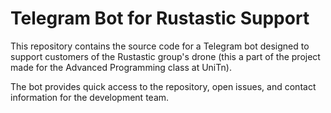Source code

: # Telegram Bot for Rustastic Support

This repository contains the source code for a Telegram bot designed to support customers of the Rustastic group's drone (this a part of the project made for the Advanced Programming class at UniTn).

 The bot provides quick access to the repository, open issues, and contact information for the development team.

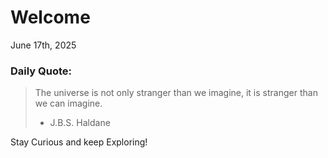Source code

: # Welcome

June 17th, 2025

### Daily Quote:
> The universe is not only stranger than we imagine, it is stranger than we can imagine.
> 	- J.B.S. Haldane

Stay Curious and keep Exploring!
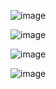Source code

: ![image](https://user-images.githubusercontent.com/60442877/196843394-e0e98bca-d64c-4d74-bece-9c713600a9f2.png)

![image](https://user-images.githubusercontent.com/60442877/196843752-2c28d396-c418-47b0-b6b6-d9b3fa72ddf7.png)

![image](https://user-images.githubusercontent.com/60442877/196844181-0ac072a7-cba4-4fbc-a48e-c289ac25c3a6.png)

![image](https://user-images.githubusercontent.com/60442877/196844294-a9de5e40-e0e0-4b7f-aba7-3c397006afc2.png)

- - - - -

- [Exercise prompt]
Within the records above, how many lines include the word "Rustastic"? State the number by itself.

- [Task solution]
2